### [Your goal]
An exact restatement of the records below is expected.

### [Data to process]

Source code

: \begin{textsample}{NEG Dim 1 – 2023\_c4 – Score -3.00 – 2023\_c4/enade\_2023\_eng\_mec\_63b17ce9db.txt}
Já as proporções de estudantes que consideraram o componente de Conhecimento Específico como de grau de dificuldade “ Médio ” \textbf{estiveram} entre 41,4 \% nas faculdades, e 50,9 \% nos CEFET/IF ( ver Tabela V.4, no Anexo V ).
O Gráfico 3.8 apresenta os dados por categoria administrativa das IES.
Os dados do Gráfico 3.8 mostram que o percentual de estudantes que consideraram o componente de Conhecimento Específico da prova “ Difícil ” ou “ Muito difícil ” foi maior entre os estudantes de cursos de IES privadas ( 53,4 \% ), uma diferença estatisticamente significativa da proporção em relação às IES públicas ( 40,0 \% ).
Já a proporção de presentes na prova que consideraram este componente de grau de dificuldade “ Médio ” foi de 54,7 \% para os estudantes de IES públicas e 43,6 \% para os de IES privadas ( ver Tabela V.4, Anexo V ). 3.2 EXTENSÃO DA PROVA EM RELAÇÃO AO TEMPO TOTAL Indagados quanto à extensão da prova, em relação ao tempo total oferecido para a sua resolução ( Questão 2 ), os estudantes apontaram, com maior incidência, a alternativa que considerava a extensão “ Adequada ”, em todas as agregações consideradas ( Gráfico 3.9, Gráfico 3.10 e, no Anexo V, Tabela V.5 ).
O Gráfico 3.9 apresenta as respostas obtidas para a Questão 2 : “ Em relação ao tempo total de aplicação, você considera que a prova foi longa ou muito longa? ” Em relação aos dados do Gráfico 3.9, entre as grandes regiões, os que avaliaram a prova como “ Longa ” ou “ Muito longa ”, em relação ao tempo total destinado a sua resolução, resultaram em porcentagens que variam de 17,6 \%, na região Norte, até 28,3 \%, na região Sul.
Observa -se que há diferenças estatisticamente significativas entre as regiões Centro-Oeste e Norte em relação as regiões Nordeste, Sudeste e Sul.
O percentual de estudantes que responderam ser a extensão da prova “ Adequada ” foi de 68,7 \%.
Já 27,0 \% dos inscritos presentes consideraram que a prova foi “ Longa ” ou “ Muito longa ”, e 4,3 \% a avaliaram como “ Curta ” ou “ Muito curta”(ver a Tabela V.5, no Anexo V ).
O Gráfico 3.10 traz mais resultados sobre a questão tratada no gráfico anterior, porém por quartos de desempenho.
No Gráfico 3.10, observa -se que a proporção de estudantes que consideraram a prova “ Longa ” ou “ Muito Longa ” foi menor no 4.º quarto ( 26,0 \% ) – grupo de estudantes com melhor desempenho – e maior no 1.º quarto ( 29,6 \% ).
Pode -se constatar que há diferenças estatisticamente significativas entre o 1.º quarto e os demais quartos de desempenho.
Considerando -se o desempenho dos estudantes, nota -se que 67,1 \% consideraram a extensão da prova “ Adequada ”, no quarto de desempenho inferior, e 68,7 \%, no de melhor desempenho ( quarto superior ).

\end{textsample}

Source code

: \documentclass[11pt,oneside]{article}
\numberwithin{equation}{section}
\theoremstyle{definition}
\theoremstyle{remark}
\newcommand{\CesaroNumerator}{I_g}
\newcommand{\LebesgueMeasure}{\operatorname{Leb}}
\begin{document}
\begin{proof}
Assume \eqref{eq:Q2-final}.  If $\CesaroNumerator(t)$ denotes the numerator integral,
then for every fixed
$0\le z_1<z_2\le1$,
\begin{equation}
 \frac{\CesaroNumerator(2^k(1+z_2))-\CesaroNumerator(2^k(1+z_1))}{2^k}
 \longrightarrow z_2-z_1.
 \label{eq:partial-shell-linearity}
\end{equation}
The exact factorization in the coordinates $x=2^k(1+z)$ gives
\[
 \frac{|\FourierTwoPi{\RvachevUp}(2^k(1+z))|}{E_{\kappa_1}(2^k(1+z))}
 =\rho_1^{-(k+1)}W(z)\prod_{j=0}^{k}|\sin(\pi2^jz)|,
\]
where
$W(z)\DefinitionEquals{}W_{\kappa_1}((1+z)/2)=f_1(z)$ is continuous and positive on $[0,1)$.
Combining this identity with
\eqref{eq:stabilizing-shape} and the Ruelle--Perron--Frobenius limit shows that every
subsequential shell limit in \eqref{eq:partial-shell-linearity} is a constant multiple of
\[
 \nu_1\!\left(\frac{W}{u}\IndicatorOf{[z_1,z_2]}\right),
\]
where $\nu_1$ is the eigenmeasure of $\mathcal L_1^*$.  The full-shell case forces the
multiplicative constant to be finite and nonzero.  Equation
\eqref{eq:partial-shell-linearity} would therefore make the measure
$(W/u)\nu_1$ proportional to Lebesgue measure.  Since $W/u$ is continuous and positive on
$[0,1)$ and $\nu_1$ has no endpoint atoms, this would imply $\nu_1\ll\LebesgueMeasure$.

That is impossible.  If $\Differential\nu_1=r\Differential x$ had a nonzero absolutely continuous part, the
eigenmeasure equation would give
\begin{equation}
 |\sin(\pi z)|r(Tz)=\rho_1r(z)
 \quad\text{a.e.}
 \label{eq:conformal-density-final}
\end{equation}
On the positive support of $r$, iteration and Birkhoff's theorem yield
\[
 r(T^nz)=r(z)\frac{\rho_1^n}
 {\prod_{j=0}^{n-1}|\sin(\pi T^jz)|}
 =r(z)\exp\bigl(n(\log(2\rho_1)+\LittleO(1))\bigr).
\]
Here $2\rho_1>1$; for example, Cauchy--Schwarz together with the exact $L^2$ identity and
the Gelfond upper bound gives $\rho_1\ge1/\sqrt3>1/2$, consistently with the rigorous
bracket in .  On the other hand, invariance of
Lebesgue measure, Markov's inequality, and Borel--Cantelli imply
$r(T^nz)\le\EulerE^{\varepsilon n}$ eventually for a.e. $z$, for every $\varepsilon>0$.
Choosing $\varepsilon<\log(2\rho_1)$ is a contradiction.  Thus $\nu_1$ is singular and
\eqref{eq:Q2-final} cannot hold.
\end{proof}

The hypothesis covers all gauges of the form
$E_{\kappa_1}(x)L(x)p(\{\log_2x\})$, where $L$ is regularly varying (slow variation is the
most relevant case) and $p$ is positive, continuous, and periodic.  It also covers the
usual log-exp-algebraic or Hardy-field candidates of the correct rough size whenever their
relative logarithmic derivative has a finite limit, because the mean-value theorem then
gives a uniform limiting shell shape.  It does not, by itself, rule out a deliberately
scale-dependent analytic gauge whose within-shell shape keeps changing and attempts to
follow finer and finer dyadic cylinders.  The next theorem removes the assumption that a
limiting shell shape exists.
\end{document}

### [Written reply]
Source code

: \begin{textsample}{NEG Dim 1 – 2023\_c4 – Score -3.00 – 2023\_c4/enade\_2023\_eng\_mec\_63b17ce9db.txt}
Já as proporções de estudantes que consideraram o componente de Conhecimento Específico como de grau de dificuldade “ Médio ” \textbf{estiveram} entre 41,4 \% nas faculdades, e 50,9 \% nos CEFET/IF ( ver Tabela V.4, no Anexo V ).
O Gráfico 3.8 apresenta os dados por categoria administrativa das IES.
Os dados do Gráfico 3.8 mostram que o percentual de estudantes que consideraram o componente de Conhecimento Específico da prova “ Difícil ” ou “ Muito difícil ” foi maior entre os estudantes de cursos de IES privadas ( 53,4 \% ), uma diferença estatisticamente significativa da proporção em relação às IES públicas ( 40,0 \% ).
Já a proporção de presentes na prova que consideraram este componente de grau de dificuldade “ Médio ” foi de 54,7 \% para os estudantes de IES públicas e 43,6 \% para os de IES privadas ( ver Tabela V.4, Anexo V ). 3.2 EXTENSÃO DA PROVA EM RELAÇÃO AO TEMPO TOTAL Indagados quanto à extensão da prova, em relação ao tempo total oferecido para a sua resolução ( Questão 2 ), os estudantes apontaram, com maior incidência, a alternativa que considerava a extensão “ Adequada ”, em todas as agregações consideradas ( Gráfico 3.9, Gráfico 3.10 e, no Anexo V, Tabela V.5 ).
O Gráfico 3.9 apresenta as respostas obtidas para a Questão 2 : “ Em relação ao tempo total de aplicação, você considera que a prova foi longa ou muito longa? ” Em relação aos dados do Gráfico 3.9, entre as grandes regiões, os que avaliaram a prova como “ Longa ” ou “ Muito longa ”, em relação ao tempo total destinado a sua resolução, resultaram em porcentagens que variam de 17,6 \%, na região Norte, até 28,3 \%, na região Sul.
Observa -se que há diferenças estatisticamente significativas entre as regiões Centro-Oeste e Norte em relação as regiões Nordeste, Sudeste e Sul.
O percentual de estudantes que responderam ser a extensão da prova “ Adequada ” foi de 68,7 \%.
Já 27,0 \% dos inscritos presentes consideraram que a prova foi “ Longa ” ou “ Muito longa ”, e 4,3 \% a avaliaram como “ Curta ” ou “ Muito curta”(ver a Tabela V.5, no Anexo V ).
O Gráfico 3.10 traz mais resultados sobre a questão tratada no gráfico anterior, porém por quartos de desempenho.
No Gráfico 3.10, observa -se que a proporção de estudantes que consideraram a prova “ Longa ” ou “ Muito Longa ” foi menor no 4.º quarto ( 26,0 \% ) – grupo de estudantes com melhor desempenho – e maior no 1.º quarto ( 29,6 \% ).
Pode -se constatar que há diferenças estatisticamente significativas entre o 1.º quarto e os demais quartos de desempenho.
Considerando -se o desempenho dos estudantes, nota -se que 67,1 \% consideraram a extensão da prova “ Adequada ”, no quarto de desempenho inferior, e 68,7 \%, no de melhor desempenho ( quarto superior ).

\end{textsample}

Source code

: \documentclass[11pt,oneside]{article}
\numberwithin{equation}{section}
\theoremstyle{definition}
\theoremstyle{remark}
\newcommand{\CesaroNumerator}{I_g}
\newcommand{\LebesgueMeasure}{\operatorname{Leb}}
\begin{document}
\begin{proof}
Assume \eqref{eq:Q2-final}.  If $\CesaroNumerator(t)$ denotes the numerator integral,
then for every fixed
$0\le z_1<z_2\le1$,
\begin{equation}
 \frac{\CesaroNumerator(2^k(1+z_2))-\CesaroNumerator(2^k(1+z_1))}{2^k}
 \longrightarrow z_2-z_1.
 \label{eq:partial-shell-linearity}
\end{equation}
The exact factorization in the coordinates $x=2^k(1+z)$ gives
\[
 \frac{|\FourierTwoPi{\RvachevUp}(2^k(1+z))|}{E_{\kappa_1}(2^k(1+z))}
 =\rho_1^{-(k+1)}W(z)\prod_{j=0}^{k}|\sin(\pi2^jz)|,
\]
where
$W(z)\DefinitionEquals{}W_{\kappa_1}((1+z)/2)=f_1(z)$ is continuous and positive on $[0,1)$.
Combining this identity with
\eqref{eq:stabilizing-shape} and the Ruelle--Perron--Frobenius limit shows that every
subsequential shell limit in \eqref{eq:partial-shell-linearity} is a constant multiple of
\[
 \nu_1\!\left(\frac{W}{u}\IndicatorOf{[z_1,z_2]}\right),
\]
where $\nu_1$ is the eigenmeasure of $\mathcal L_1^*$.  The full-shell case forces the
multiplicative constant to be finite and nonzero.  Equation
\eqref{eq:partial-shell-linearity} would therefore make the measure
$(W/u)\nu_1$ proportional to Lebesgue measure.  Since $W/u$ is continuous and positive on
$[0,1)$ and $\nu_1$ has no endpoint atoms, this would imply $\nu_1\ll\LebesgueMeasure$.

That is impossible.  If $\Differential\nu_1=r\Differential x$ had a nonzero absolutely continuous part, the
eigenmeasure equation would give
\begin{equation}
 |\sin(\pi z)|r(Tz)=\rho_1r(z)
 \quad\text{a.e.}
 \label{eq:conformal-density-final}
\end{equation}
On the positive support of $r$, iteration and Birkhoff's theorem yield
\[
 r(T^nz)=r(z)\frac{\rho_1^n}
 {\prod_{j=0}^{n-1}|\sin(\pi T^jz)|}
 =r(z)\exp\bigl(n(\log(2\rho_1)+\LittleO(1))\bigr).
\]
Here $2\rho_1>1$; for example, Cauchy--Schwarz together with the exact $L^2$ identity and
the Gelfond upper bound gives $\rho_1\ge1/\sqrt3>1/2$, consistently with the rigorous
bracket in .  On the other hand, invariance of
Lebesgue measure, Markov's inequality, and Borel--Cantelli imply
$r(T^nz)\le\EulerE^{\varepsilon n}$ eventually for a.e. $z$, for every $\varepsilon>0$.
Choosing $\varepsilon<\log(2\rho_1)$ is a contradiction.  Thus $\nu_1$ is singular and
\eqref{eq:Q2-final} cannot hold.
\end{proof}

The hypothesis covers all gauges of the form
$E_{\kappa_1}(x)L(x)p(\{\log_2x\})$, where $L$ is regularly varying (slow variation is the
most relevant case) and $p$ is positive, continuous, and periodic.  It also covers the
usual log-exp-algebraic or Hardy-field candidates of the correct rough size whenever their
relative logarithmic derivative has a finite limit, because the mean-value theorem then
gives a uniform limiting shell shape.  It does not, by itself, rule out a deliberately
scale-dependent analytic gauge whose within-shell shape keeps changing and attempts to
follow finer and finer dyadic cylinders.  The next theorem removes the assumption that a
limiting shell shape exists.
\end{document}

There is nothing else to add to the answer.